2. Во-первых, слова без всяких или без ясных идей. Во-первых, первое и наиболее очевидное злоупотребление этого рода состоит в употреблении слов без ясных и отличных друг от друга идей или, что еще хуже, знаков без всякого значения. Такие слова бывают двух видов.
I. Во всех языках можно найти ряд слов, которые при рассмотрении окажутся не обозначающими никаких ясных и отличных друг от друга идей ни при своем возникновении, ни при соответствующем их употреблении. Введены они были по большей части различными философскими и религиозными сектами. Создатели и покровители последних, желая либо выразить что-нибудь особенное и выходящее за пределы обычных понятий, либо поддержать какие-нибудь странные мнения, либо прикрыть какую-нибудь слабость своей гипотезы, редко обходятся без изобретения слов новых и таких, которые при рассмотрении можно справедливо назвать терминами без значения. Так как с ними не связывали определенной совокупности идей, когда они впервые были придуманы, или в лучшем случае связали с ними такую совокупность идей, которая при надлежащем рассмотрении оказывается несостоятельной, то не удивительно, что впоследствии в обычном употреблении данной секты такие слова остаются пустыми звуками с незначительным смыслом или без всякого смысла у тех, кто довольствуется тем, что часто произносит их в качестве отличительных признаков своей церкви или школы, но не ломает голову над вопросом, каковы обозначаемые ими точные идеи. У меня нет надобности громоздить здесь примеры: каждый в достаточной мере будет их иметь из чтения и разговоров. Если же кто желает быть лучше снабжен ими, то великие мастера чеканки такого рода терминов – я имею в виду схоластов и метафизиков (к которым, мне кажется, можно причислить всех спорщиков – натурфилософов и моралистов последних веков) – с избытком удовлетворят это желание.

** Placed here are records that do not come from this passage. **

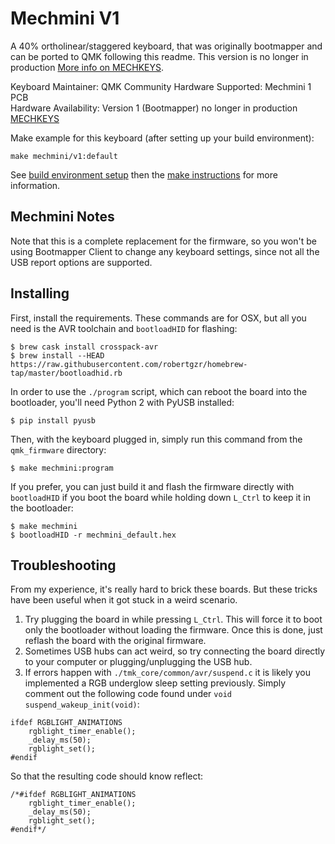 Mechmini V1
===========

A 40% ortholinear/staggered keyboard, that was originally bootmapper and can be ported to QMK following this readme.  This version is no longer in production [More info on MECHKEYS](https://mechkeys.ca).

Keyboard Maintainer: QMK Community 
Hardware Supported: Mechmini 1 PCB  
Hardware Availability: Version 1 (Bootmapper) no longer in production [MECHKEYS](https://mechkeys.ca)

Make example for this keyboard (after setting up your build environment):

    make mechmini/v1:default

See [build environment setup](https://docs.qmk.fm/#/getting_started_build_tools) then the [make instructions](https://docs.qmk.fm/#/getting_started_make_guide) for more information.

## Mechmini Notes

Note that this is a complete replacement for the firmware, so you won't be
using Bootmapper Client to change any keyboard settings, since not all the
USB report options are supported.

## Installing

First, install the requirements. These commands are for OSX, but all you
need is the AVR toolchain and `bootloadHID` for flashing:

```
$ brew cask install crosspack-avr
$ brew install --HEAD https://raw.githubusercontent.com/robertgzr/homebrew-tap/master/bootloadhid.rb
```

In order to use the `./program` script, which can reboot the board into
the bootloader, you'll need Python 2 with PyUSB installed:

```
$ pip install pyusb
```

Then, with the keyboard plugged in, simply run this command from the
`qmk_firmware` directory:

```
$ make mechmini:program
```

If you prefer, you can just build it and flash the firmware directly with
`bootloadHID` if you boot the board while holding down `L_Ctrl` to keep it
in the bootloader:

```
$ make mechmini
$ bootloadHID -r mechmini_default.hex
```

## Troubleshooting

From my experience, it's really hard to brick these boards. But these
tricks have been useful when it got stuck in a weird scenario.

1. Try plugging the board in while pressing `L_Ctrl`. This will force it
   to boot only the bootloader without loading the firmware. Once this is
   done, just reflash the board with the original firmware.
2. Sometimes USB hubs can act weird, so try connecting the board directly
   to your computer or plugging/unplugging the USB hub.
3. If errors happen with 
`./tmk_core/common/avr/suspend.c` it is likely you implemented a RGB underglow sleep setting previously.  Simply comment out the following code found under `void suspend_wakeup_init(void)`:
```
ifdef RGBLIGHT_ANIMATIONS
    rgblight_timer_enable();
    _delay_ms(50);
    rgblight_set();
#endif
```
So that the resulting code should know reflect:
```
/*#ifdef RGBLIGHT_ANIMATIONS
    rgblight_timer_enable();
    _delay_ms(50);
    rgblight_set();
#endif*/
```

Такие «секты» можно найти в наше время в социально-экономических науках и в психологии: в какой-то школе, имеющей часто местное значение, употребляется множество терминов, которые непонятны вне этой школы. Другим школам в той же отрасли знания все эти термины и терминологические системы ничего не говорят. Чтобы употреблять данные термины правильно с точки зрения этой школы, требуется стать ее адептом и выучить ее «язык». Мы называем обычно это «птичьим языком» или «групповым жаргоном». Слово секта Локк употребляет в начальном античном значении «философская школа», «группа приверженцев и поклонников отдельного философа».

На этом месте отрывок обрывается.